From the first line of the data below, copy each line up to the one containing "we first sort", and include that line too.

┄┄┄┄┄┄┄┄┄┄

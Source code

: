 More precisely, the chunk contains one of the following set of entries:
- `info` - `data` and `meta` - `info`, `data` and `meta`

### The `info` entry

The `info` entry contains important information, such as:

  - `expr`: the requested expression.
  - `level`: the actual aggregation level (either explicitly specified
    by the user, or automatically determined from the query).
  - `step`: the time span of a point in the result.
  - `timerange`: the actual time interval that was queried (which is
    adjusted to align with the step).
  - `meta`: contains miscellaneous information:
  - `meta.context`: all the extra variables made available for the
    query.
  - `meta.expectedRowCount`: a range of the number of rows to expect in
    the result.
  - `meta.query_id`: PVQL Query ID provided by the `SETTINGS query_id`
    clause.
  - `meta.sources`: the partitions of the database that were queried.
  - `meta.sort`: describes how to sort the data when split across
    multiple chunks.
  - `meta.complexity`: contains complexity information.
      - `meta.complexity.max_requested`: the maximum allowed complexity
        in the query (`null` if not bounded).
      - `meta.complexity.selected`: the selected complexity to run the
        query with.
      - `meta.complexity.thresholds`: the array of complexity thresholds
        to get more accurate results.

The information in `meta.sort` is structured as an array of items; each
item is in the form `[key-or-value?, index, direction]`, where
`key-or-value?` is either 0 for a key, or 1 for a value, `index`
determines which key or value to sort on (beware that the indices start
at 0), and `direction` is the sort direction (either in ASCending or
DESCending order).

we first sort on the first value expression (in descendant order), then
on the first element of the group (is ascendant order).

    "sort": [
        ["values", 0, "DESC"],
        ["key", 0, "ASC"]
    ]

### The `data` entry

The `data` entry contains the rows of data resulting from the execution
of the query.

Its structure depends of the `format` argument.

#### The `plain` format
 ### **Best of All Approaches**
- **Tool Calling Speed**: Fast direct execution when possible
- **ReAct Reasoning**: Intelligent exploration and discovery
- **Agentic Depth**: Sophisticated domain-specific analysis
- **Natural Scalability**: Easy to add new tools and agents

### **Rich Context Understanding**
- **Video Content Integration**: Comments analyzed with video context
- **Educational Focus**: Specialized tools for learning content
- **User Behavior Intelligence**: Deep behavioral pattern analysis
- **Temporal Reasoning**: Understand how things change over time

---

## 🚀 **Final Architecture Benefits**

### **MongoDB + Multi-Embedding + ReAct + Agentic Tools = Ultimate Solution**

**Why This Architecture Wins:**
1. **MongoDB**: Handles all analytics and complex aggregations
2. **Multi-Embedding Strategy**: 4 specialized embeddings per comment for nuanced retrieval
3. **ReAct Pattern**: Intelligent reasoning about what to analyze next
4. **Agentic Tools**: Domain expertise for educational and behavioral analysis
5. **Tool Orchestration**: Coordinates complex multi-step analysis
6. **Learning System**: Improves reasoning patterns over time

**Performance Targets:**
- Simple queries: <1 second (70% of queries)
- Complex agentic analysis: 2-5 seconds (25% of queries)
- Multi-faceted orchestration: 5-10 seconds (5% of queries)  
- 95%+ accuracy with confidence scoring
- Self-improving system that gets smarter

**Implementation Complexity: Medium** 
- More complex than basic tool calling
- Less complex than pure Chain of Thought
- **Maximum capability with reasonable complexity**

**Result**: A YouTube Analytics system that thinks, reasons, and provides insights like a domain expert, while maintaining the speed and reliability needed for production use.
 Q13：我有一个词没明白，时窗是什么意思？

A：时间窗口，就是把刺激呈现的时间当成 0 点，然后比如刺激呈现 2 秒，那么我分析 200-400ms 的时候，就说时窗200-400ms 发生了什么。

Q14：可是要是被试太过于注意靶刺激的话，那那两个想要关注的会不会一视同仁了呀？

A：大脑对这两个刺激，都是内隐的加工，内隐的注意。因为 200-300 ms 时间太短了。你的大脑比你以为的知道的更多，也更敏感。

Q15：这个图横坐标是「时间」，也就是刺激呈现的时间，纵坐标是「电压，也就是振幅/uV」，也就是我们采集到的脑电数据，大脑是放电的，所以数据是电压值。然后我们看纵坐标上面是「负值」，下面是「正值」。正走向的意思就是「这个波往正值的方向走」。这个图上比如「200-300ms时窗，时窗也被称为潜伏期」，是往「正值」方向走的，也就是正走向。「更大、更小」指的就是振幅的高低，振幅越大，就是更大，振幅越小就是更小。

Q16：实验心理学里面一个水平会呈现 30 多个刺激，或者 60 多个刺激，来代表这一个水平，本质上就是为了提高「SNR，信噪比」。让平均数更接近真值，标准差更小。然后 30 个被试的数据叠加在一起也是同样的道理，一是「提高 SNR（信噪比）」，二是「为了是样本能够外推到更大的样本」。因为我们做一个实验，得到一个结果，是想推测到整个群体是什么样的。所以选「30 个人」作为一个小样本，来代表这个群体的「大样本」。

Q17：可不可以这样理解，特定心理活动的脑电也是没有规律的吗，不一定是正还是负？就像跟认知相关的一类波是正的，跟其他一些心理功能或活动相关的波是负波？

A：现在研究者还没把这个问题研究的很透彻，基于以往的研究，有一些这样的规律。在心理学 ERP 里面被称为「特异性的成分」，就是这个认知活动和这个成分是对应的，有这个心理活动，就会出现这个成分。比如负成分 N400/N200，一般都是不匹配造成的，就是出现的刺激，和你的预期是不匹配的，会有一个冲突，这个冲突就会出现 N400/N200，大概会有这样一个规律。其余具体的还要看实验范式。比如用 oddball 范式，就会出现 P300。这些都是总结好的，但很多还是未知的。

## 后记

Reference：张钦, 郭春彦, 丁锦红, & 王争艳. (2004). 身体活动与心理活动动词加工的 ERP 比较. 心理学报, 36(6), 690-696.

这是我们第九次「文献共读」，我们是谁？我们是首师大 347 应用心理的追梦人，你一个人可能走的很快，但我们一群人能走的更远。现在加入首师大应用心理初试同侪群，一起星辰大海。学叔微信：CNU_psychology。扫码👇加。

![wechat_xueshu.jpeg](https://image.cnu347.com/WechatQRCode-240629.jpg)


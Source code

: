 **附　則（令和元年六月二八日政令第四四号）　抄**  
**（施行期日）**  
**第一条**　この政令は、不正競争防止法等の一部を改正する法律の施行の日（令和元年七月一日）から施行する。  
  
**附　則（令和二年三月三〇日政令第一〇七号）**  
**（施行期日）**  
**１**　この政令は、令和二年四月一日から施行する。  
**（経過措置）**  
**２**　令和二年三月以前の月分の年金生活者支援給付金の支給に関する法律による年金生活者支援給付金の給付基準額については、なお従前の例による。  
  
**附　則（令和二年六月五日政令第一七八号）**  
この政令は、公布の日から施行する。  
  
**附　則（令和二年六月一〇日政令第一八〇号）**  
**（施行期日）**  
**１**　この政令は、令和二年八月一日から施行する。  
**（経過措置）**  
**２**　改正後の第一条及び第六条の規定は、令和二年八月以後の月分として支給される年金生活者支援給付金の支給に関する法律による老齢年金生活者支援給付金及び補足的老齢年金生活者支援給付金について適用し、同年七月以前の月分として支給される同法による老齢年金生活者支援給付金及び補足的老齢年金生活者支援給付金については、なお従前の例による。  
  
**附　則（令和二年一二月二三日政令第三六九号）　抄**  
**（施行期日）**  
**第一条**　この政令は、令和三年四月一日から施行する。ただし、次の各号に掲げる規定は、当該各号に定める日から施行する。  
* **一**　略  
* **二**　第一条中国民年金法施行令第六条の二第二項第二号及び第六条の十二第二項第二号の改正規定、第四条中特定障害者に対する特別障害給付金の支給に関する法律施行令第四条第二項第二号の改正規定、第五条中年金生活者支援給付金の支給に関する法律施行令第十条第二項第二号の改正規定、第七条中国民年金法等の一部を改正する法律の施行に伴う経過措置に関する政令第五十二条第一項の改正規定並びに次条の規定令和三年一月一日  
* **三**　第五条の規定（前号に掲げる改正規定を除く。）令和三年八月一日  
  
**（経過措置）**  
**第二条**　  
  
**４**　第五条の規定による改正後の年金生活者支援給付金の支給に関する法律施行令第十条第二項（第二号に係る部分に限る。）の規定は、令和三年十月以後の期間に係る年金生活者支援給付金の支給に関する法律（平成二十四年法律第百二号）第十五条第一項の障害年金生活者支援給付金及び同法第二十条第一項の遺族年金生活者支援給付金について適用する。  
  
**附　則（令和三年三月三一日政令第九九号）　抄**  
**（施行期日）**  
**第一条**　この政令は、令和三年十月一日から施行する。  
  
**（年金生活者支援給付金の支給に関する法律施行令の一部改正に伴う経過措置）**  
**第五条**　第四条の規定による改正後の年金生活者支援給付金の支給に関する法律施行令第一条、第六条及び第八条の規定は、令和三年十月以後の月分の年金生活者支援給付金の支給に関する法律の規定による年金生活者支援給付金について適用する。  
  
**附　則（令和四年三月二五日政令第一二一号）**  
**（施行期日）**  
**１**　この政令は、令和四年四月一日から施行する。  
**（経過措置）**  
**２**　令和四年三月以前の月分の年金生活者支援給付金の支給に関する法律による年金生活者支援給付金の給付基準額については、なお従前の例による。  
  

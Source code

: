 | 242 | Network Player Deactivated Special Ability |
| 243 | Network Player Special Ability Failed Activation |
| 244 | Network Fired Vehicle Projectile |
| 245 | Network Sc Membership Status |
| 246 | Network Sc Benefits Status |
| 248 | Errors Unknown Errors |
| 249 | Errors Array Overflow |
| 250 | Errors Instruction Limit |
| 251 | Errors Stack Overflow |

┄┄┄┄┄┄┄┄┄┄

» **EXERCISE OUTPUT**:
Source code

: More precisely, the chunk contains one of the following set of entries:
- `info` - `data` and `meta` - `info`, `data` and `meta`

### The `info` entry

The `info` entry contains important information, such as:

  - `expr`: the requested expression.
  - `level`: the actual aggregation level (either explicitly specified
    by the user, or automatically determined from the query).
  - `step`: the time span of a point in the result.
  - `timerange`: the actual time interval that was queried (which is
    adjusted to align with the step).
  - `meta`: contains miscellaneous information:
  - `meta.context`: all the extra variables made available for the
    query.
  - `meta.expectedRowCount`: a range of the number of rows to expect in
    the result.
  - `meta.query_id`: PVQL Query ID provided by the `SETTINGS query_id`
    clause.
  - `meta.sources`: the partitions of the database that were queried.
  - `meta.sort`: describes how to sort the data when split across
    multiple chunks.
  - `meta.complexity`: contains complexity information.
      - `meta.complexity.max_requested`: the maximum allowed complexity
        in the query (`null` if not bounded).
      - `meta.complexity.selected`: the selected complexity to run the
        query with.
      - `meta.complexity.thresholds`: the array of complexity thresholds
        to get more accurate results.

The information in `meta.sort` is structured as an array of items; each
item is in the form `[key-or-value?, index, direction]`, where
`key-or-value?` is either 0 for a key, or 1 for a value, `index`
determines which key or value to sort on (beware that the indices start
at 0), and `direction` is the sort direction (either in ASCending or
DESCending order).

we first sort on the first value expression (in descendant order), then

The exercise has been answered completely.